Records from a dataset:
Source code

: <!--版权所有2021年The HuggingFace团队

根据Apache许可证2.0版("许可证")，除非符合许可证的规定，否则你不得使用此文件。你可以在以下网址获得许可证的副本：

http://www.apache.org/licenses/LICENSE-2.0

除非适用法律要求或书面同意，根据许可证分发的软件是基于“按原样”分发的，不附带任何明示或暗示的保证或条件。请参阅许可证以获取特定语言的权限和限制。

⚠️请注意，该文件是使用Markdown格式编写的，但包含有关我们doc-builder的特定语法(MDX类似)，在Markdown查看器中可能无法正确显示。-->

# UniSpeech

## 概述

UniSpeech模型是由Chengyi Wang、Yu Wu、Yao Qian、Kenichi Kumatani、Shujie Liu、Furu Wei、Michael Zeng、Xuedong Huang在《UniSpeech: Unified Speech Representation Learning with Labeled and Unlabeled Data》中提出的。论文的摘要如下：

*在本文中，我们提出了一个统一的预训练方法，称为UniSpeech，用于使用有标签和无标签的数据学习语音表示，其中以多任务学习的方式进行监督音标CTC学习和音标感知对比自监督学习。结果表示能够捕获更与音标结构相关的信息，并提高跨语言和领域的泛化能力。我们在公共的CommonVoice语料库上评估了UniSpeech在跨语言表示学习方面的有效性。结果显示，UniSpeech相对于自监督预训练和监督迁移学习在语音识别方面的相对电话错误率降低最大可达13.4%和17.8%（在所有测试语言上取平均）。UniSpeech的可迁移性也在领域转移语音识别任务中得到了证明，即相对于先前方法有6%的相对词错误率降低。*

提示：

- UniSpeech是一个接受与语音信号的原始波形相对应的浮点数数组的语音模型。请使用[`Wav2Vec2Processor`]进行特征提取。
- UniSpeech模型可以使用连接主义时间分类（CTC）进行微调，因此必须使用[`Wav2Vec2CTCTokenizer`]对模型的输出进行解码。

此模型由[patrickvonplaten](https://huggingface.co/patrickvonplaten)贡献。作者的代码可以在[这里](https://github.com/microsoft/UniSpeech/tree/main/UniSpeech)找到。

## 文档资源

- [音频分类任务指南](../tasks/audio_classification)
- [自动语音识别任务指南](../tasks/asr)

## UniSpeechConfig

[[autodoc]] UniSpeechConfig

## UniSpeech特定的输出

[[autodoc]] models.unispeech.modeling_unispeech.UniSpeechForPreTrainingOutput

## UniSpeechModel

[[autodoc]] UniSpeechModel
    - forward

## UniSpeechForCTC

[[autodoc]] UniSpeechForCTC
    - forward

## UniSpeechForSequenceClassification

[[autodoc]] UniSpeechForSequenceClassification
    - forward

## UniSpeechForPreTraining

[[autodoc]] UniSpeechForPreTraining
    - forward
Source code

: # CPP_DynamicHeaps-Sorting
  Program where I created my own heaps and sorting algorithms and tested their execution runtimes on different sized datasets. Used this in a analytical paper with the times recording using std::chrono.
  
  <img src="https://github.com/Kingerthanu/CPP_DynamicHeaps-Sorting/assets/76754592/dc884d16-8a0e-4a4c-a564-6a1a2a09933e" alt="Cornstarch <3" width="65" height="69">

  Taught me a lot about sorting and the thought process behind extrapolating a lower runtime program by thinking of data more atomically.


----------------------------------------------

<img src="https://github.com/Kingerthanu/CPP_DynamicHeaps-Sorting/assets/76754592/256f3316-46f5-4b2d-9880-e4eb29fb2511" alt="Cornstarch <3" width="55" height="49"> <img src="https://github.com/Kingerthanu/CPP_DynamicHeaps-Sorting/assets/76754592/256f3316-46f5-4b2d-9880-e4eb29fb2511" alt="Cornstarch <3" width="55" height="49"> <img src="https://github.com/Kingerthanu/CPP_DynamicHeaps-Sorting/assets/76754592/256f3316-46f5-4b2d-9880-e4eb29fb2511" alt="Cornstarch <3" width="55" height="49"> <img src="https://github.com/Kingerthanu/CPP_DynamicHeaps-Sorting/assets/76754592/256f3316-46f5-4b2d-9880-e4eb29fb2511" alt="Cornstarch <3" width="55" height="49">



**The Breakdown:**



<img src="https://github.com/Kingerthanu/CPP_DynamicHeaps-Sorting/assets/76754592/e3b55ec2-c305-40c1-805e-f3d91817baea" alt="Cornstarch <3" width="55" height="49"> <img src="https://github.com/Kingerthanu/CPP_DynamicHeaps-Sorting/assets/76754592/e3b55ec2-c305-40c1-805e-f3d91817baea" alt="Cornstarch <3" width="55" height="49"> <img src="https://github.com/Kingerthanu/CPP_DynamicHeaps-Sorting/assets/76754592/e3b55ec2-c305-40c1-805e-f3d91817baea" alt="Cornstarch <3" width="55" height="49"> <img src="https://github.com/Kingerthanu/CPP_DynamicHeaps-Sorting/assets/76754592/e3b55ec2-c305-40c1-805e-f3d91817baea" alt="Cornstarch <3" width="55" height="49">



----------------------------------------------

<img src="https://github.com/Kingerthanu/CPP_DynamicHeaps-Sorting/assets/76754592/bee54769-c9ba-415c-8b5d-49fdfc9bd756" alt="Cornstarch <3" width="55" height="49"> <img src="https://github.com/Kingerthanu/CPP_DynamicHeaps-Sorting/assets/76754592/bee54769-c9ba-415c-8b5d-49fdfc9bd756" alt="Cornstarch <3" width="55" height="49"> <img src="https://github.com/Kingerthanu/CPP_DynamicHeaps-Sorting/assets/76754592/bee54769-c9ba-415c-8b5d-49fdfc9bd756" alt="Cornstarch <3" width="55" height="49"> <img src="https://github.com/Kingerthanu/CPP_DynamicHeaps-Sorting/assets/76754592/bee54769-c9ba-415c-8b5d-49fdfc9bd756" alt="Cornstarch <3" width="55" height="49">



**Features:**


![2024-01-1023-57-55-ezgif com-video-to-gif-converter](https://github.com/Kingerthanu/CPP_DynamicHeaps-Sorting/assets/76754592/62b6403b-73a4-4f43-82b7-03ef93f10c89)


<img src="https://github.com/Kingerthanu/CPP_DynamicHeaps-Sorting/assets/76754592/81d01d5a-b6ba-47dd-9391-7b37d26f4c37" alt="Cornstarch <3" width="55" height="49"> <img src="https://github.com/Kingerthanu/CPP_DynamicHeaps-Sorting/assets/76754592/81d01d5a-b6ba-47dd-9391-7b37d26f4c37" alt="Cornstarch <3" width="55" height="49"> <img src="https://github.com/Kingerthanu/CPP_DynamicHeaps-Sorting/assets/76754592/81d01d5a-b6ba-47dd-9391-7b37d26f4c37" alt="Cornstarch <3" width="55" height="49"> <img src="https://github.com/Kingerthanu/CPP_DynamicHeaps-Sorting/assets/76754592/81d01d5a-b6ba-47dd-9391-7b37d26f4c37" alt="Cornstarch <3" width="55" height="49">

*Task to carry out*:
The expected output is one number: how many lines of the data above hold the string "UniSpeechForCTC".

*Response for this exercise*:
2